Top of Supplied records
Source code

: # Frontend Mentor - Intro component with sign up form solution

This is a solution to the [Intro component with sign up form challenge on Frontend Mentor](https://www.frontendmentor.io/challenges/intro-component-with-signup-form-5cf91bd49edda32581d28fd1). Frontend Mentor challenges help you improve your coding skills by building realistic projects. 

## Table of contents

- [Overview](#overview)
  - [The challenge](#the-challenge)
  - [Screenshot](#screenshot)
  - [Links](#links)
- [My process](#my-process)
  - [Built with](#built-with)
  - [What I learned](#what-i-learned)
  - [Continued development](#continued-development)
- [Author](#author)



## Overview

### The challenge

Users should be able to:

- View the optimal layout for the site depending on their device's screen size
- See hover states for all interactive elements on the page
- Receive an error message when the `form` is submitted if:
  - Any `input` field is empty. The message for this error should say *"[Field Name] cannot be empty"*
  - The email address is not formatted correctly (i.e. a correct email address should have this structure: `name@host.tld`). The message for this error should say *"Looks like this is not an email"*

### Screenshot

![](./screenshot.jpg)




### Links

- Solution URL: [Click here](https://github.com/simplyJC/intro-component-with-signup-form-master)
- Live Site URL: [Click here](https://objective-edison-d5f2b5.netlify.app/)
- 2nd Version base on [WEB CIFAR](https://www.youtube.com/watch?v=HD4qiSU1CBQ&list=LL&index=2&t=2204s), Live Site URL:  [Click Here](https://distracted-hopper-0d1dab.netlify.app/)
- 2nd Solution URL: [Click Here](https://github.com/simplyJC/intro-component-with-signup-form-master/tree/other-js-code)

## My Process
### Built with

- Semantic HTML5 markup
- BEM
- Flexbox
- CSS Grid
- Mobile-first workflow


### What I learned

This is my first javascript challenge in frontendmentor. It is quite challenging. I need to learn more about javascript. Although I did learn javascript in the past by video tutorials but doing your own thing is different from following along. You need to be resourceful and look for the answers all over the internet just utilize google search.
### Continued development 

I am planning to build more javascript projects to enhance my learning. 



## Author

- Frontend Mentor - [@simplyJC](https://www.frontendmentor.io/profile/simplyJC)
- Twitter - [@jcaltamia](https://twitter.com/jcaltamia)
Bottom of Supplied records
**To do:**
Search the material for the string "github" and show every line that has it.

**Your solution:**
- Solution URL: [Click here](https://github.com/simplyJC/intro-component-with-signup-form-master)
- 2nd Solution URL: [Click Here](https://github.com/simplyJC/intro-component-with-signup-form-master/tree/other-js-code)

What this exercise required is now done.